Canadian historian and professor (born 1978)

Quinn Slobodian (born 1978) is a Canadian historian of international history. He is a 2025 Guggenheim Fellow and Professor of International History at Boston University. Previously, he was the Marion Butler McLean Professor of the History of Ideas at Wellesley College and a Residential Fellow at the Weatherhead Center for International Affairs at Harvard University.

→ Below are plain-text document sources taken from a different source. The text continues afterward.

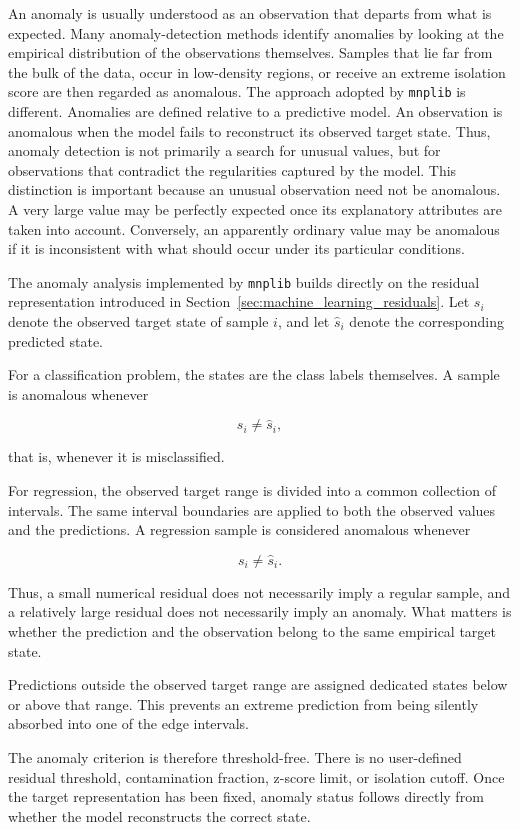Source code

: An anomaly is usually understood as an observation that departs from what is expected. Many anomaly-detection methods identify anomalies by looking at the empirical distribution of the observations themselves. Samples that lie far from the bulk of the data, occur in low-density regions, or receive an extreme isolation score are then regarded as anomalous. The approach adopted by \texttt{mnplib} is different. Anomalies are defined relative to a predictive model. An observation is anomalous when the model fails to reconstruct its observed target state. Thus, anomaly detection is not primarily a search for unusual values, but for observations that contradict the regularities captured by the model. This distinction is important because an unusual observation need not be anomalous. A very large value may be perfectly expected once its explanatory attributes are taken into account. Conversely, an apparently ordinary value may be anomalous if it is inconsistent with what should occur under its particular conditions.

The anomaly analysis implemented by \texttt{mnplib} builds directly on the
residual representation introduced in
Section~\ref{sec:machine_learning_residuals}. Let \(s_i\) denote the observed
target state of sample \(i\), and let \(\widehat s_i\) denote the corresponding
predicted state.

For a classification problem, the states are the class labels themselves. A
sample is anomalous whenever

\[
s_i \neq \widehat s_i,
\]

that is, whenever it is misclassified.

For regression, the observed target range is divided into a common collection
of intervals. The same interval boundaries are applied to both the observed
values and the predictions. A regression sample is considered anomalous whenever

\[
s_i \neq \widehat s_i.
\]

Thus, a small numerical residual does not necessarily imply a regular sample,
and a relatively large residual does not necessarily imply an anomaly. What
matters is whether the prediction and the observation belong to the same
empirical target state.

Predictions outside the observed target range are assigned dedicated states
below or above that range. This prevents an extreme prediction from being
silently absorbed into one of the edge intervals.

The anomaly criterion is therefore threshold-free. There is no user-defined
residual threshold, contamination fraction, z-score limit, or isolation cutoff.
Once the target representation has been fixed, anomaly status follows directly
from whether the model reconstructs the correct state.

== Early life and education ==
Slobodian was born in 1978 in Edmonton, Alberta. His father was a doctor. The family moved to Vancouver Island in 1981, and relocated to Lesotho in Southern Africa a few years later. They left for Vanuatu in the South Pacific, in 1992, and returned to Canada a year later. He studied history at Lewis & Clark College, graduating in 2000, and was awarded his PhD by New York University in 2008.

== Career ==
In 2008, Slobodian took up a position as assistant professor of history at Wellesley College. Between 2013 and 2014, he was an Andrew W. Mellon Foundation-Volkswagen Foundation Postdoctoral Fellow at the Dahlem Humanities Centre of the Free University Berlin. In 2017–2018, Slobodian was a residential fellow at the Weatherhead Center for International Affairs at Harvard University.

In 2021, Slobodian became the Marion Butler McLean Professor of the History of Ideas at Wellesley College. In Spring 2022, he was visiting associate professor of international and public affairs at Brown University. In fall 2022, he was Thomas McCraw Fellow in U.S. Business History at the Harvard Business School. Since 2024, Slobodian has been professor of international history at Boston University. In the same year, he was a visiting professor at University of Roma 3. From 2020 to 2024, he was co-editor of the journal Contemporary European History.

Slobodian has written the books Foreign Front: Third World Politics in Sixties West Germany (2012), Globalists: The End of Empire and the Birth of Neoliberalism (2018), Crack-Up Capitalism: Market Radicals and the Dream of a World Without Democracy (2023), Hayek's Bastards: Race, Gold, IQ, and the Capitalism of the Far Right (2025), and Muskism: A Guide for the Perplexed (2026).

== Publications ==
As author
- Foreign Front: Third World Politics in Sixties West Germany, Duke UP, 2012.
- Globalists: The End of Empire and the Birth of Neoliberalism, Harvard UP, 2018.
- Crack-Up Capitalism: Market Radicals and the Dream of a World Without Democracy, Metropolitan, 2023.
- Hayek's Bastards: Race, Gold, IQ, and the Capitalism of the Far Right, Zone Books, April 2025.
- Muskism: A Guide for the Perplexed, with Ben Tarnoff, HarperCollins, 2026

As editor
- Comrades of Color: East Germany in the Cold War World, Berghahn Books, 2015.
- Nine Lives of Neoliberalism, with Dieter Plehwe and Philip Mirowski, Verso, 2020.
- Market Civilizations: Neoliberals East and South, with Dieter Plehwe, Zone Books, 2020.